## [Data for the task]
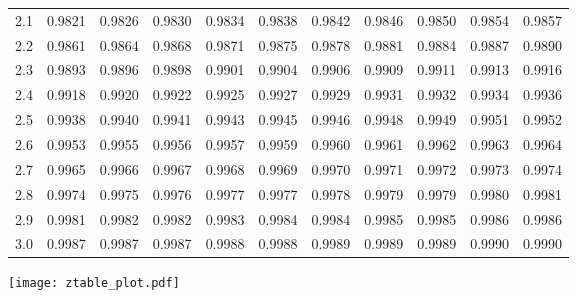 \documentclass{article}
\begin{document}
\begin{center}
\begin{tabular}{lllllllllll}
2.1 & 0.9821 & 0.9826 & 0.9830 & 0.9834 & 0.9838 & 0.9842 & 0.9846 & 0.9850 & 0.9854 & 0.9857 \\
2.2 & \cellcolor{gray!20}0.9861 & \cellcolor{gray!20}0.9864 & \cellcolor{gray!20}0.9868 & \cellcolor{gray!20}0.9871 & \cellcolor{gray!20}0.9875 & \cellcolor{gray!20}0.9878 & \cellcolor{gray!20}0.9881 & \cellcolor{gray!20}0.9884 & \cellcolor{gray!20}0.9887 & \cellcolor{gray!20}0.9890 \\
2.3 & 0.9893 & 0.9896 & 0.9898 & 0.9901 & 0.9904 & 0.9906 & 0.9909 & 0.9911 & 0.9913 & 0.9916 \\
2.4 & \cellcolor{gray!20}0.9918 & \cellcolor{gray!20}0.9920 & \cellcolor{gray!20}0.9922 & \cellcolor{gray!20}0.9925 & \cellcolor{gray!20}0.9927 & \cellcolor{gray!20}0.9929 & \cellcolor{gray!20}0.9931 & \cellcolor{gray!20}0.9932 & \cellcolor{gray!20}0.9934 & \cellcolor{gray!20}0.9936 \\
2.5 & 0.9938 & 0.9940 & 0.9941 & 0.9943 & 0.9945 & 0.9946 & 0.9948 & 0.9949 & 0.9951 & 0.9952 \\
2.6 & \cellcolor{gray!20}0.9953 & \cellcolor{gray!20}0.9955 & \cellcolor{gray!20}0.9956 & \cellcolor{gray!20}0.9957 & \cellcolor{gray!20}0.9959 & \cellcolor{gray!20}0.9960 & \cellcolor{gray!20}0.9961 & \cellcolor{gray!20}0.9962 & \cellcolor{gray!20}0.9963 & \cellcolor{gray!20}0.9964 \\
2.7 & 0.9965 & 0.9966 & 0.9967 & 0.9968 & 0.9969 & 0.9970 & 0.9971 & 0.9972 & 0.9973 & 0.9974 \\
2.8 & \cellcolor{gray!20}0.9974 & \cellcolor{gray!20}0.9975 & \cellcolor{gray!20}0.9976 & \cellcolor{gray!20}0.9977 & \cellcolor{gray!20}0.9977 & \cellcolor{gray!20}0.9978 & \cellcolor{gray!20}0.9979 & \cellcolor{gray!20}0.9979 & \cellcolor{gray!20}0.9980 & \cellcolor{gray!20}0.9981 \\
2.9 & 0.9981 & 0.9982 & 0.9982 & 0.9983 & 0.9984 & 0.9984 & 0.9985 & 0.9985 & 0.9986 & 0.9986 \\
3.0 & \cellcolor{gray!20}0.9987 & \cellcolor{gray!20}0.9987 & \cellcolor{gray!20}0.9987 & \cellcolor{gray!20}0.9988 & \cellcolor{gray!20}0.9988 & \cellcolor{gray!20}0.9989 & \cellcolor{gray!20}0.9989 & \cellcolor{gray!20}0.9989 & \cellcolor{gray!20}0.9990 & \cellcolor{gray!20}0.9990 \\
\bottomrule
\end{tabular}

\bigskip
\texttt{[image: ztable\_plot.pdf]}
\end{center}
\end{document}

## [Your task]
The answer is the listing above repeated verbatim, minus its images.

## [Task output]
 \documentclass{article}
\begin{document}
\begin{center}
\begin{tabular}{lllllllllll}
2.1 & 0.9821 & 0.9826 & 0.9830 & 0.9834 & 0.9838 & 0.9842 & 0.9846 & 0.9850 & 0.9854 & 0.9857 \\
2.2 & \cellcolor{gray!20}0.9861 & \cellcolor{gray!20}0.9864 & \cellcolor{gray!20}0.9868 & \cellcolor{gray!20}0.9871 & \cellcolor{gray!20}0.9875 & \cellcolor{gray!20}0.9878 & \cellcolor{gray!20}0.9881 & \cellcolor{gray!20}0.9884 & \cellcolor{gray!20}0.9887 & \cellcolor{gray!20}0.9890 \\
2.3 & 0.9893 & 0.9896 & 0.9898 & 0.9901 & 0.9904 & 0.9906 & 0.9909 & 0.9911 & 0.9913 & 0.9916 \\
2.4 & \cellcolor{gray!20}0.9918 & \cellcolor{gray!20}0.9920 & \cellcolor{gray!20}0.9922 & \cellcolor{gray!20}0.9925 & \cellcolor{gray!20}0.9927 & \cellcolor{gray!20}0.9929 & \cellcolor{gray!20}0.9931 & \cellcolor{gray!20}0.9932 & \cellcolor{gray!20}0.9934 & \cellcolor{gray!20}0.9936 \\
2.5 & 0.9938 & 0.9940 & 0.9941 & 0.9943 & 0.9945 & 0.9946 & 0.9948 & 0.9949 & 0.9951 & 0.9952 \\
2.6 & \cellcolor{gray!20}0.9953 & \cellcolor{gray!20}0.9955 & \cellcolor{gray!20}0.9956 & \cellcolor{gray!20}0.9957 & \cellcolor{gray!20}0.9959 & \cellcolor{gray!20}0.9960 & \cellcolor{gray!20}0.9961 & \cellcolor{gray!20}0.9962 & \cellcolor{gray!20}0.9963 & \cellcolor{gray!20}0.9964 \\
2.7 & 0.9965 & 0.9966 & 0.9967 & 0.9968 & 0.9969 & 0.9970 & 0.9971 & 0.9972 & 0.9973 & 0.9974 \\
2.8 & \cellcolor{gray!20}0.9974 & \cellcolor{gray!20}0.9975 & \cellcolor{gray!20}0.9976 & \cellcolor{gray!20}0.9977 & \cellcolor{gray!20}0.9977 & \cellcolor{gray!20}0.9978 & \cellcolor{gray!20}0.9979 & \cellcolor{gray!20}0.9979 & \cellcolor{gray!20}0.9980 & \cellcolor{gray!20}0.9981 \\
2.9 & 0.9981 & 0.9982 & 0.9982 & 0.9983 & 0.9984 & 0.9984 & 0.9985 & 0.9985 & 0.9986 & 0.9986 \\
3.0 & \cellcolor{gray!20}0.9987 & \cellcolor{gray!20}0.9987 & \cellcolor{gray!20}0.9987 & \cellcolor{gray!20}0.9988 & \cellcolor{gray!20}0.9988 & \cellcolor{gray!20}0.9989 & \cellcolor{gray!20}0.9989 & \cellcolor{gray!20}0.9989 & \cellcolor{gray!20}0.9990 & \cellcolor{gray!20}0.9990 \\
\bottomrule
\end{tabular}

\bigskip
\texttt{[image: ztable\_plot.pdf]}
\end{center}
\end{document}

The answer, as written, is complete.